PROVIDED MATERIAL
▼

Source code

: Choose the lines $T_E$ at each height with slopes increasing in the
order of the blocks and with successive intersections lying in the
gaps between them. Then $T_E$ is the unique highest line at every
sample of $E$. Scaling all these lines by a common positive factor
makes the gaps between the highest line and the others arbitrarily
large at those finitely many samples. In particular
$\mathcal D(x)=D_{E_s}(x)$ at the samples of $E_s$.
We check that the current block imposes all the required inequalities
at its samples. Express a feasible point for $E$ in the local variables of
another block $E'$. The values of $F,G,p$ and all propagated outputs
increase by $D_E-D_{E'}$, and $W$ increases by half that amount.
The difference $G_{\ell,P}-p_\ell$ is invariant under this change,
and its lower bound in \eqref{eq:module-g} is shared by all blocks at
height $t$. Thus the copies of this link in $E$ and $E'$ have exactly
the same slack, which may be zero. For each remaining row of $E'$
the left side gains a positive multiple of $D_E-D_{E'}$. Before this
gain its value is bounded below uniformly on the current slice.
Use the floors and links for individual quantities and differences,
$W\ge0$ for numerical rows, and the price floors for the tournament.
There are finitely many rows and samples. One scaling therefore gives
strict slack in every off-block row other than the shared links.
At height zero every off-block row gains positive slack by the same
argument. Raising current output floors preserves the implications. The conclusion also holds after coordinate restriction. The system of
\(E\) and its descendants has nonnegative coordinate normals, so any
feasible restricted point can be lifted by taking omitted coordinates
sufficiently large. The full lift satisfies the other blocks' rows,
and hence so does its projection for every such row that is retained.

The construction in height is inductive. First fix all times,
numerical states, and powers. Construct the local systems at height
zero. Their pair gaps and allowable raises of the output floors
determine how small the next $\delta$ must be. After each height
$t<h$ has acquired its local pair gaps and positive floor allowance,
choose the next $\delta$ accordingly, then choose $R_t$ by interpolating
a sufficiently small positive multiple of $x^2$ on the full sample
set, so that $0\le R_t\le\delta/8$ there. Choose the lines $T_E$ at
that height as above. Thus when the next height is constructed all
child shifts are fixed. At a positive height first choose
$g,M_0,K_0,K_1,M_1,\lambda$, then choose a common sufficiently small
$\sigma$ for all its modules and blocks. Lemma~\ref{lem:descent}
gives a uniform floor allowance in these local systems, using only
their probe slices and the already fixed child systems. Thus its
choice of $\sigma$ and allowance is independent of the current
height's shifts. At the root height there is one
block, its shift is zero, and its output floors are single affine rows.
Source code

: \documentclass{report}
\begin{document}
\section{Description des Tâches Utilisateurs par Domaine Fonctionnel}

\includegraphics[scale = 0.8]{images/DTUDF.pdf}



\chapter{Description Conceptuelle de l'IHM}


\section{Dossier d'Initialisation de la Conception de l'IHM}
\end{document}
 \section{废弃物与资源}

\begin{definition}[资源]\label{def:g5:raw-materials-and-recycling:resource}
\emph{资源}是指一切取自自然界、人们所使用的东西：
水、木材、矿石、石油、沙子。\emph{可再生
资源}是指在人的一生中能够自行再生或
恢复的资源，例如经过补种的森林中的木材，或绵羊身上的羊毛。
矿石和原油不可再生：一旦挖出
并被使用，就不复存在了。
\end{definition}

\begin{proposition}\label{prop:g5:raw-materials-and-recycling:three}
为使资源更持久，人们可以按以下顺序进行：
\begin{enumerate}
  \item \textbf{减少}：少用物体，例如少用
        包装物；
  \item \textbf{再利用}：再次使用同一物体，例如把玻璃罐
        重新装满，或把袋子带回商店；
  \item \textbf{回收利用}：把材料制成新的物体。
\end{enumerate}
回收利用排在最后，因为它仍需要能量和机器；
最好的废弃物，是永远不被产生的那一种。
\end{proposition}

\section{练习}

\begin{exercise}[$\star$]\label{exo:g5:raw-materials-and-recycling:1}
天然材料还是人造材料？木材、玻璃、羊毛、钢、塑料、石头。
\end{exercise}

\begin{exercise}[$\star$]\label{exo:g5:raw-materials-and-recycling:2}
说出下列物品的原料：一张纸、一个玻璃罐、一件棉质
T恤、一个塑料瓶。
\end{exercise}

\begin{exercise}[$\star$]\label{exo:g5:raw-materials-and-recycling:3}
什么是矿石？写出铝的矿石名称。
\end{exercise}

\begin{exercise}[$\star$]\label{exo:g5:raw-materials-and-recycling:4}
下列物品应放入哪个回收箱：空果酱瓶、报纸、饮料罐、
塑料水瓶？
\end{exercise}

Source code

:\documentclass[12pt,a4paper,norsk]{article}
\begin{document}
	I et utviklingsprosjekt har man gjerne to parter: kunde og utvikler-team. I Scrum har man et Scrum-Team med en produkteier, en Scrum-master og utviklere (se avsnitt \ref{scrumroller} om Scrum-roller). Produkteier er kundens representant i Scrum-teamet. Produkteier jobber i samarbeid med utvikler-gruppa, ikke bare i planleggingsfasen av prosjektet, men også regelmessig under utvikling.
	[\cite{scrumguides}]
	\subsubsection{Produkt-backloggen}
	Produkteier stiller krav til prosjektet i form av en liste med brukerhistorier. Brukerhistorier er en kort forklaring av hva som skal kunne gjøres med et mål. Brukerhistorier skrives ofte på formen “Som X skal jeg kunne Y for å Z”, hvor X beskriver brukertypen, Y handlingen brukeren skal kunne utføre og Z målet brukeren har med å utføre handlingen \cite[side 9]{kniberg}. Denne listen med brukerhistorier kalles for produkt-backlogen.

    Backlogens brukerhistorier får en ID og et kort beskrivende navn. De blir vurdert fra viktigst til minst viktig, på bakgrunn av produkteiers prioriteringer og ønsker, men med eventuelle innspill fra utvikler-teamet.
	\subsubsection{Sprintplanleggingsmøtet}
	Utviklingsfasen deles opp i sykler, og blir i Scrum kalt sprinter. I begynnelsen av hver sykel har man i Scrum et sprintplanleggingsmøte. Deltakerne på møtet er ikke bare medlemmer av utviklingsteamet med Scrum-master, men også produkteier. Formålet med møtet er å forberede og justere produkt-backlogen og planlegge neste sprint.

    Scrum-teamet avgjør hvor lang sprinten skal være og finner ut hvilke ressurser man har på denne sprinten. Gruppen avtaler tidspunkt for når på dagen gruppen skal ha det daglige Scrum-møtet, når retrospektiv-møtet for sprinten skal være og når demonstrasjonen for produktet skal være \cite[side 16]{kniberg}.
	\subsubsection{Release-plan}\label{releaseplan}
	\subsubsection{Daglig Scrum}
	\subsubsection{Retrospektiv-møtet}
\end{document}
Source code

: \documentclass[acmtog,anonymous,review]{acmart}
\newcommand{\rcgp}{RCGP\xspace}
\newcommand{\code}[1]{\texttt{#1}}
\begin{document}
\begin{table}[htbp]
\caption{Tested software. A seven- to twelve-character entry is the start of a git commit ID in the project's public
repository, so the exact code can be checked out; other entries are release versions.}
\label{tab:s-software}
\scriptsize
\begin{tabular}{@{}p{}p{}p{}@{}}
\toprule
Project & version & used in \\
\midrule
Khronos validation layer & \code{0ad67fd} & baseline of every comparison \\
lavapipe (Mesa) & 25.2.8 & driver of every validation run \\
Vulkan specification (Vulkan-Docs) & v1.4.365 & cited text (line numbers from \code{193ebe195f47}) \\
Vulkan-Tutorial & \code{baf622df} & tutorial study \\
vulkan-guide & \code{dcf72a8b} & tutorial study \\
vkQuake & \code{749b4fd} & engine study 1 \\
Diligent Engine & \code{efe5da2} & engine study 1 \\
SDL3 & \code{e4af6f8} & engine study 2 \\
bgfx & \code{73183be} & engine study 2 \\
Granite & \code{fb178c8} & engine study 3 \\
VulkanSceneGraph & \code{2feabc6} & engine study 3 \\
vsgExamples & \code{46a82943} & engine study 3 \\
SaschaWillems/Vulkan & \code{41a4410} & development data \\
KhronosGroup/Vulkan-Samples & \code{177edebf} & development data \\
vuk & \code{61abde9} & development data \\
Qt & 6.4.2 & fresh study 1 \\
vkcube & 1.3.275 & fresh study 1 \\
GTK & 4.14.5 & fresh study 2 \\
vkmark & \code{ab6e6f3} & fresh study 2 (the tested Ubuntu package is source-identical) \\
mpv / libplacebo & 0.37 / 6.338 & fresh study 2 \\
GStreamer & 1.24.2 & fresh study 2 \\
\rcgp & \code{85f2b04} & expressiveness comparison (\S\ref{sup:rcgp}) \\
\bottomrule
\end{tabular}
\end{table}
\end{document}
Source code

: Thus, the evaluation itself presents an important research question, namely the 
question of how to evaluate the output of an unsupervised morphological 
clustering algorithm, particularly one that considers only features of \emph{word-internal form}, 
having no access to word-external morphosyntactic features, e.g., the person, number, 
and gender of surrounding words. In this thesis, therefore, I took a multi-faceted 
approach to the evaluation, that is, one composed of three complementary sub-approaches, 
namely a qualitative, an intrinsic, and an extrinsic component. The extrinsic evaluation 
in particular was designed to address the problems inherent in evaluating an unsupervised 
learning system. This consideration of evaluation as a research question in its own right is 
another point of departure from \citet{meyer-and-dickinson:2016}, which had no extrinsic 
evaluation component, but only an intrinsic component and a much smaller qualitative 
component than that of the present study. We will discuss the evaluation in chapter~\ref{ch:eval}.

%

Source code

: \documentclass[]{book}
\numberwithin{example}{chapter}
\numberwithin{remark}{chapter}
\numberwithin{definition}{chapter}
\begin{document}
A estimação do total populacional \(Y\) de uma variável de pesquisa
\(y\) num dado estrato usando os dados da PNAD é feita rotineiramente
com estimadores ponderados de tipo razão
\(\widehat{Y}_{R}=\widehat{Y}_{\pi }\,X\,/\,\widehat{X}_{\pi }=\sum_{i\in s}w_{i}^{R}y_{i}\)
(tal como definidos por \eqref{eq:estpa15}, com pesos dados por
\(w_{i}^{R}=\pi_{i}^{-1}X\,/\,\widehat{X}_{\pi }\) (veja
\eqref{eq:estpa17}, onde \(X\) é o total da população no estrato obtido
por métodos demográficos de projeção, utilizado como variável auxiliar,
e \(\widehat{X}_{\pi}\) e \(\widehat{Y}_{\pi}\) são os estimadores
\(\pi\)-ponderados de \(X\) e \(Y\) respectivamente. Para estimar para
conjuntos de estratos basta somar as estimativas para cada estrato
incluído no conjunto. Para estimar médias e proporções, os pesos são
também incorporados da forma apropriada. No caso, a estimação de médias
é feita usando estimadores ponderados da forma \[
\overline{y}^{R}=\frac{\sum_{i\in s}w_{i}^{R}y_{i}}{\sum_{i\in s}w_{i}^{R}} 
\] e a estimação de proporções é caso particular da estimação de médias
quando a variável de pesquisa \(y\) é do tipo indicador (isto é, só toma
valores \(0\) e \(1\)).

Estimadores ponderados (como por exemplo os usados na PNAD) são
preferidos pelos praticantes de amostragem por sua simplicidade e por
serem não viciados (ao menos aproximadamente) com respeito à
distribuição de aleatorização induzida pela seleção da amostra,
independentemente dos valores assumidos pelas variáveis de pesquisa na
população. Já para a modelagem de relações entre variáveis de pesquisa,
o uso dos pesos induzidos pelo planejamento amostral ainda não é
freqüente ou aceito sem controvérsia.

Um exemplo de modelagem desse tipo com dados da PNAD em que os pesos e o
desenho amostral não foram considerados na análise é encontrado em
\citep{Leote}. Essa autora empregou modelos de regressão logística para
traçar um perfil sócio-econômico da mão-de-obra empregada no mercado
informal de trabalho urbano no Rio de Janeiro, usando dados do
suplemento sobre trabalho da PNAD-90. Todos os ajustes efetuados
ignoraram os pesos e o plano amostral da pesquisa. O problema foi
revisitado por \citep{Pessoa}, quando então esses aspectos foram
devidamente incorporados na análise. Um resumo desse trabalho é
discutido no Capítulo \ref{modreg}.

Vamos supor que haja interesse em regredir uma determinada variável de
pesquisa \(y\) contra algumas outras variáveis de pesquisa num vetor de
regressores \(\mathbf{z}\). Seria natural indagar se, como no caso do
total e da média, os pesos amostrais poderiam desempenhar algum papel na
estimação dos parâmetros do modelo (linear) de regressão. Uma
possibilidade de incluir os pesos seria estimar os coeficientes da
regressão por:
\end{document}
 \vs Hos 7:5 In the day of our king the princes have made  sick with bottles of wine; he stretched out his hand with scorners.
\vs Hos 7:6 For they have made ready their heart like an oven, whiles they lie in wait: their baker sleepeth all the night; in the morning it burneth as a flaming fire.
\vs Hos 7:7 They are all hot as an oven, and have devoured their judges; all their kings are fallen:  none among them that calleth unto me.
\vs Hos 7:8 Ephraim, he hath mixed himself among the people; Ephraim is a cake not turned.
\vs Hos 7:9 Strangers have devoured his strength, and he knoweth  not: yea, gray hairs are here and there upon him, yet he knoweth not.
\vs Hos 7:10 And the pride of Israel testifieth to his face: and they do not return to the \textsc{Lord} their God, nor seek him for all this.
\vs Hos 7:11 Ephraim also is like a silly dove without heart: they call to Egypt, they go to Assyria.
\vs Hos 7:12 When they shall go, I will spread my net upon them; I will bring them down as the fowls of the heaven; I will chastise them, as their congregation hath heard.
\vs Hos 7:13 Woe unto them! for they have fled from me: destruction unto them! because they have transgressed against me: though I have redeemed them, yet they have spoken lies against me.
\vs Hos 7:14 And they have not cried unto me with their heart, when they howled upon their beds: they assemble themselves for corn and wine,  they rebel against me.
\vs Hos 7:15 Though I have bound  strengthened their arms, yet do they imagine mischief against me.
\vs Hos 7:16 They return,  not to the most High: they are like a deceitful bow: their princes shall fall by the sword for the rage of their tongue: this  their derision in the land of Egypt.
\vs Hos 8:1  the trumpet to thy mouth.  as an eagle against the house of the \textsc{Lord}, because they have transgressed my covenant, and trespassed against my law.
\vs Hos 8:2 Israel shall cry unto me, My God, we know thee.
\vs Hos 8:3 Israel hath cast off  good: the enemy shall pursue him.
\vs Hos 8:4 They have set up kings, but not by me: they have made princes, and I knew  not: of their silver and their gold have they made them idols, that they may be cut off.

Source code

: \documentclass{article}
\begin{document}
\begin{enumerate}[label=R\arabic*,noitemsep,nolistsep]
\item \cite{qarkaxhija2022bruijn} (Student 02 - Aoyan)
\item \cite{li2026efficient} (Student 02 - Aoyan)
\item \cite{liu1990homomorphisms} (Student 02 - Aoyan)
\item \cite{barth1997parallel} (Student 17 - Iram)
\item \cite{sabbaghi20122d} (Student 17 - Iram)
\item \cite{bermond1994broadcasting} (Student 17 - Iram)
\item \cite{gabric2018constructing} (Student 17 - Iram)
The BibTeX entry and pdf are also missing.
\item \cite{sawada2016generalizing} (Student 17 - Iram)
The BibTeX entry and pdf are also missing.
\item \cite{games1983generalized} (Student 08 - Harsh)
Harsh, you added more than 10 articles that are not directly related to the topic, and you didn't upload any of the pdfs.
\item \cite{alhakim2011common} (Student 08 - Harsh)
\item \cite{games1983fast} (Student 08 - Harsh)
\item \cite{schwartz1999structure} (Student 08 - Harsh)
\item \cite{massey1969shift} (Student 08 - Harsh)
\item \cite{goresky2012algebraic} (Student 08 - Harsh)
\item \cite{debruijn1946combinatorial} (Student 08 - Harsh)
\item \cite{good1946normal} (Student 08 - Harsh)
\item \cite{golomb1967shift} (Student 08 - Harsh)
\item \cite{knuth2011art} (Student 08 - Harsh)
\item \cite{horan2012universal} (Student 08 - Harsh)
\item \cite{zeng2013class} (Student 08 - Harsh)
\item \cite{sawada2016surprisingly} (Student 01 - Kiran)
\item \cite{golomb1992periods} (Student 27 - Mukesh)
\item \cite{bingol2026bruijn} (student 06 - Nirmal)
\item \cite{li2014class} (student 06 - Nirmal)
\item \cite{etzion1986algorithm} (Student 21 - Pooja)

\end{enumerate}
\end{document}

▲

TASK OBJECTIVE
When the word "question" shows up in a line of the material, count that line; report only the final number.

RESULT OF THE EXERCISE
3